Start on pad. Pads are more portable, cheaper, easier to learn, and competitively viable for every modern fighter — many pro Tekken 8 and Street Fighter 6 players use pad exclusively. Fightsticks have a higher skill ceiling on a small set of execution-heavy techniques (option-selects in Guilty Gear, certain pixie character routes in 2D fighters) but the learning curve is steep and the investment ($85-250+) is significant. Spend a year on pad first. If you find yourself wishing for independent finger control on three or four simultaneous button presses, then try the MAYFLASH F500 as your entry point to stick.
What makes Hall-effect sticks better than regular potentiometer sticks?
Standard analog sticks use potentiometers — variable resistors that physically wear out with use, eventually developing 'stick drift' where the controller registers movement when the stick is at rest. Hall-effect sticks use magnetic field sensors instead of physical contact, so they don't wear out the same way.
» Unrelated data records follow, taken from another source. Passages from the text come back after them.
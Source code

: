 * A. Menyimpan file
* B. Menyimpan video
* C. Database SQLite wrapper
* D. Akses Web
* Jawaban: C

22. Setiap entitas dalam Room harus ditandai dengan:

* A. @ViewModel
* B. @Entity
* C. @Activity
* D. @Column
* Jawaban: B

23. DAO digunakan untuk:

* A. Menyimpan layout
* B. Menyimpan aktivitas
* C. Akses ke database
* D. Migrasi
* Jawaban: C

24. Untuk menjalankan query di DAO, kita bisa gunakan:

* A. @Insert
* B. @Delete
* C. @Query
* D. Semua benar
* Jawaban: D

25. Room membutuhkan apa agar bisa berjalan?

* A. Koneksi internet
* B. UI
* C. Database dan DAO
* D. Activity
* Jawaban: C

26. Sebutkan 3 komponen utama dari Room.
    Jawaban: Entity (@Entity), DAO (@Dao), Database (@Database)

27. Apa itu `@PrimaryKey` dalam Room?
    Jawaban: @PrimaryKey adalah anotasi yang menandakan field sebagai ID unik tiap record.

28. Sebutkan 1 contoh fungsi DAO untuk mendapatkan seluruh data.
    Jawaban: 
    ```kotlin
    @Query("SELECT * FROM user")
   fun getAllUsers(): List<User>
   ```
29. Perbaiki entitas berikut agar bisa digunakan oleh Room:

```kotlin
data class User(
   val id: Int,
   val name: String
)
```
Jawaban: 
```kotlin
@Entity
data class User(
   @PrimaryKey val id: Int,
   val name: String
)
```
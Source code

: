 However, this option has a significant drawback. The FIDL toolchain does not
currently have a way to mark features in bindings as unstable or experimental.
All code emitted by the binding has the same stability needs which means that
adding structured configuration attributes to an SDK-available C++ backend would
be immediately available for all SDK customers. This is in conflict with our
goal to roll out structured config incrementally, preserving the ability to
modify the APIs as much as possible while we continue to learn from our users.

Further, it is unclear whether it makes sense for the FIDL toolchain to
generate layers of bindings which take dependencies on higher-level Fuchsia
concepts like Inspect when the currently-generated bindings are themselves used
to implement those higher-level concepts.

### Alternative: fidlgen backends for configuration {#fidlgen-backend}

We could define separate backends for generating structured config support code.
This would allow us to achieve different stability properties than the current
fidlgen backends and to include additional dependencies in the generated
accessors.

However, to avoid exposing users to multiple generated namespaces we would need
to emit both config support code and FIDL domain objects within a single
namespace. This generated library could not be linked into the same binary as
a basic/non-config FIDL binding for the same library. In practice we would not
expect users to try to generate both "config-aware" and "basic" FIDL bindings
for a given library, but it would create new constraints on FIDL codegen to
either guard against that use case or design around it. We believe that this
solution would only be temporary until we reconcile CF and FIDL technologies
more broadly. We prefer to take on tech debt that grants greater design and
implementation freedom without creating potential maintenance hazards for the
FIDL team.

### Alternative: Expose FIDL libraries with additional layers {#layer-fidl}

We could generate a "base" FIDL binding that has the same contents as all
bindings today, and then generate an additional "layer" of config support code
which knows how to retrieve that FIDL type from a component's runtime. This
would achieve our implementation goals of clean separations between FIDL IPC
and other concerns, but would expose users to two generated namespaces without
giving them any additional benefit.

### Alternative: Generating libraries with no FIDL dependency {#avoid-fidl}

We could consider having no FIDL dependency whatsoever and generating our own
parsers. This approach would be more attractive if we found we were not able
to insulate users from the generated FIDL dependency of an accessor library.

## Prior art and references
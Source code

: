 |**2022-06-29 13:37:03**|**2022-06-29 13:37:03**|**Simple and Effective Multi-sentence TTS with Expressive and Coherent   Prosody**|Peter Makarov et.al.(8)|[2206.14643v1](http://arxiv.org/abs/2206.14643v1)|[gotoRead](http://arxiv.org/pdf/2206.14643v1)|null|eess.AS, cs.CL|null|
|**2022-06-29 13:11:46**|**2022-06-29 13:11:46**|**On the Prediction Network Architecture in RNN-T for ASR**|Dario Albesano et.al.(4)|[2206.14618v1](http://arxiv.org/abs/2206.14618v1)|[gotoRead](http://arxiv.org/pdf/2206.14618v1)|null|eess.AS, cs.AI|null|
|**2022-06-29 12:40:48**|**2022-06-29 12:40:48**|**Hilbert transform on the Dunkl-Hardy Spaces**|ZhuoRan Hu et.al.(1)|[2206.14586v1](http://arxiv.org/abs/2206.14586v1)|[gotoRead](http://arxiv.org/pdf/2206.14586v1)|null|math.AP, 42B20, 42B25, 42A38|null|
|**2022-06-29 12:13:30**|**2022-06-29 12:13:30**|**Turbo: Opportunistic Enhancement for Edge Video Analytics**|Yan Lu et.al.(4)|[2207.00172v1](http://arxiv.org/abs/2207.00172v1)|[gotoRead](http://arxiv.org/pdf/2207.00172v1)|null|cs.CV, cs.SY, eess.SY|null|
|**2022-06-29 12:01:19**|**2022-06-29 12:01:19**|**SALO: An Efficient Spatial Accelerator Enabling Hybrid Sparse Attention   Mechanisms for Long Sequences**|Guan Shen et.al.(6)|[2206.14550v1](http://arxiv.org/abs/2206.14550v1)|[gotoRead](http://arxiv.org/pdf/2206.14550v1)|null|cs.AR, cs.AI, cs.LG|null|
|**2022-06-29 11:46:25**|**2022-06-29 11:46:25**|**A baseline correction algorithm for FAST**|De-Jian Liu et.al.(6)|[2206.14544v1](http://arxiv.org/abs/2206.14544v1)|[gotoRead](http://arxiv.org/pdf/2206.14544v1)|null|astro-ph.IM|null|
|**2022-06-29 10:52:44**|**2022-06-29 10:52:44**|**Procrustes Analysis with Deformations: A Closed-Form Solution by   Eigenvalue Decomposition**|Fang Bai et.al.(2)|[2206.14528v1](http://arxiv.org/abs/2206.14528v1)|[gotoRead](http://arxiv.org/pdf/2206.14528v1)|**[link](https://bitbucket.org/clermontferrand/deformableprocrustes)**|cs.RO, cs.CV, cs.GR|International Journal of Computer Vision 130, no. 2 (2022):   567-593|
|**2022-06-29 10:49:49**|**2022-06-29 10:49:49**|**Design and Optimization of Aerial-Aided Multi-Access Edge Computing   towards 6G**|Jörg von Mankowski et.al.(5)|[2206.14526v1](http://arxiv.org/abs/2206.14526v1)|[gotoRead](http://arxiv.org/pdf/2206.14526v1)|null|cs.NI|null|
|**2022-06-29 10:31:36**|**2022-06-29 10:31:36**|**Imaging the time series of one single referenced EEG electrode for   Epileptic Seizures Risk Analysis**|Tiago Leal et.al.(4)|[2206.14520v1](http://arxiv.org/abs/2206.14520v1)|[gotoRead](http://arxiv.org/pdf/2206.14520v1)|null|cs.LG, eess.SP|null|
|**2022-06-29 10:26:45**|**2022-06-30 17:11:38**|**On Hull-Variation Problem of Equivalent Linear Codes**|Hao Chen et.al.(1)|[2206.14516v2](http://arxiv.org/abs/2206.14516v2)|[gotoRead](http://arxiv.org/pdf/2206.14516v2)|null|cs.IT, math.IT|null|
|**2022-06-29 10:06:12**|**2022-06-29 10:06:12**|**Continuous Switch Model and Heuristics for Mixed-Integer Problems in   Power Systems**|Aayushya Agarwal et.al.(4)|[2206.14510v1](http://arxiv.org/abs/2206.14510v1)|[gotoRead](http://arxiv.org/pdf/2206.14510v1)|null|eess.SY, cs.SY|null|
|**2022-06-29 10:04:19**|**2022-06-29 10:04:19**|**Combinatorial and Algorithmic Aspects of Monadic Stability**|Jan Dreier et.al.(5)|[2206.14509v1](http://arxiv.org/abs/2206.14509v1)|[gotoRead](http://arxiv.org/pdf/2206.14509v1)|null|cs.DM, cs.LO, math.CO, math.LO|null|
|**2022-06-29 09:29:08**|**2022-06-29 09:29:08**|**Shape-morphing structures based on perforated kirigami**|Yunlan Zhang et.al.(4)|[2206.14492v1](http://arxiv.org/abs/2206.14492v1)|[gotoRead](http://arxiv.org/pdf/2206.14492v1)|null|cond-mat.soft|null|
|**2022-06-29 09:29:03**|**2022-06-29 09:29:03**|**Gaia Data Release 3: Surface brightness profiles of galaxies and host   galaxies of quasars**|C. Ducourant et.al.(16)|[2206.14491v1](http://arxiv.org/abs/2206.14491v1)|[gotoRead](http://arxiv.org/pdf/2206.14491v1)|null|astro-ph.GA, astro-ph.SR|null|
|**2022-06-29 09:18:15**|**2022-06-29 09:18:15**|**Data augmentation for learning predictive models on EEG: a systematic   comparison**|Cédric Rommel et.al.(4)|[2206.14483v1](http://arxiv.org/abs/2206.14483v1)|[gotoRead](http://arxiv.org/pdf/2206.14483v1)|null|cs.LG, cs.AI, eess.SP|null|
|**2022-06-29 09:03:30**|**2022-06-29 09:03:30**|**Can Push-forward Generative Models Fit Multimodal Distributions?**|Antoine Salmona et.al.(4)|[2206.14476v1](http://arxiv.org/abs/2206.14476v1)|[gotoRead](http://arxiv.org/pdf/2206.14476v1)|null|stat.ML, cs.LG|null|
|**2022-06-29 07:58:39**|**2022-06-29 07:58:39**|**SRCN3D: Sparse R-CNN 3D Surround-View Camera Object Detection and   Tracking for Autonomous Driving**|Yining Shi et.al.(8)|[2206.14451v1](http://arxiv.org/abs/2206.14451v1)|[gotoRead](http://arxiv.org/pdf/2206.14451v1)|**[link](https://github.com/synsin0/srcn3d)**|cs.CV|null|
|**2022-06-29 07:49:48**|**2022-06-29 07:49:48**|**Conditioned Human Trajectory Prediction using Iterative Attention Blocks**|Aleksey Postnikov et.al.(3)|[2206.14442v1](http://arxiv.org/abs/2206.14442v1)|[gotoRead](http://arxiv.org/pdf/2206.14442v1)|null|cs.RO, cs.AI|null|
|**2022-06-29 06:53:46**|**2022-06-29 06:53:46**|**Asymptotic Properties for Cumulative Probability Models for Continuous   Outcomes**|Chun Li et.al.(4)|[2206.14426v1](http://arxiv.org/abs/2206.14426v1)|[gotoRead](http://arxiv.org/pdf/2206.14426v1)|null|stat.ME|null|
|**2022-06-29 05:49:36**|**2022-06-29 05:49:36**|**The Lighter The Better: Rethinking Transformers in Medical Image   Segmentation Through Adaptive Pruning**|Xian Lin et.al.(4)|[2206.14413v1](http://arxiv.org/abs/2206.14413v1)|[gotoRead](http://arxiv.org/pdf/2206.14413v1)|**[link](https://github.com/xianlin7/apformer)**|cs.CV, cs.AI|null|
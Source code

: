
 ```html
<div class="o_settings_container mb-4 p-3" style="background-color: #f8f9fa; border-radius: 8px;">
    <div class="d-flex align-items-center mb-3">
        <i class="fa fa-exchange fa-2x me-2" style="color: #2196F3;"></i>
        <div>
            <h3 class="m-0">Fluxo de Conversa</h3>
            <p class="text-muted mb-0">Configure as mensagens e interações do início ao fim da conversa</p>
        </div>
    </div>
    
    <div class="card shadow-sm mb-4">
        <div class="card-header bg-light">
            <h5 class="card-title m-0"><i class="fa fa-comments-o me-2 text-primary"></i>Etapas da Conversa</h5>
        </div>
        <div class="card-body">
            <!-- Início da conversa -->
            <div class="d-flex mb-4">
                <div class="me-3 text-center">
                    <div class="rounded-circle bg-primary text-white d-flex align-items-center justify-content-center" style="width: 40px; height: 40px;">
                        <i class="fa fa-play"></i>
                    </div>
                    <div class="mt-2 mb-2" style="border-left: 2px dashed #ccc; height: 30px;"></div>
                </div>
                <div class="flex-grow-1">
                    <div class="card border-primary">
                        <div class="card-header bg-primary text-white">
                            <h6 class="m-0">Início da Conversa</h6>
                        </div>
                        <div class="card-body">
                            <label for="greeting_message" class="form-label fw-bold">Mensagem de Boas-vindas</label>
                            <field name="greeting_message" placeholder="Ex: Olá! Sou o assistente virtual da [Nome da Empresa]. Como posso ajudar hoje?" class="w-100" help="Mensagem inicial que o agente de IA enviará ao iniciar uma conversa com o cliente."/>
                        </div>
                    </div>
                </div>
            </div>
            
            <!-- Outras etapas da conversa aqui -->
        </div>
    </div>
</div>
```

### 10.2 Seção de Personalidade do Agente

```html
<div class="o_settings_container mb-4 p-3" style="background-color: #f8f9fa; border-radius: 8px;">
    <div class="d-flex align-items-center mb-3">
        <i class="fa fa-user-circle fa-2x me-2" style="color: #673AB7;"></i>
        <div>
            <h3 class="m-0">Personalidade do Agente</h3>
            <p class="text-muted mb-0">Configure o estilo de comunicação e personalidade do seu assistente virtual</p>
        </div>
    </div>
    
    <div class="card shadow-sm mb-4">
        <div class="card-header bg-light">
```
For a fighting-game pad you might play 4-8 hours per week, Hall-effect sticks (in the GameSir G7 SE and the Pro 2 Wireless variant of the 8BitDo) typically last 5+ years without drift; standard sticks (in the DualSense and HORIPAD Pro) develop drift within 12-24 months of similar use.
Will these controllers work on Nintendo Switch as well as PC?
Compatibility varies: the GameSir G7 SE is PC + Xbox without official Switch support (third-party adapters work but aren't ideal). The 8BitDo Pro 2 has switchable platform modes including Switch and works natively. The HORI HORIPAD Pro is officially Switch-licensed and works best there but has only partial PC support via Steam's controller layer. The MAYFLASH F500 fightstick is universal across Xbox/PS/Switch/PC with firmware mode switching. The DualSense works on Switch via Bluetooth in limited Steam-managed mode only. Pick based on your primary platform; cross-platform compatibility is a bonus, not the deciding factor.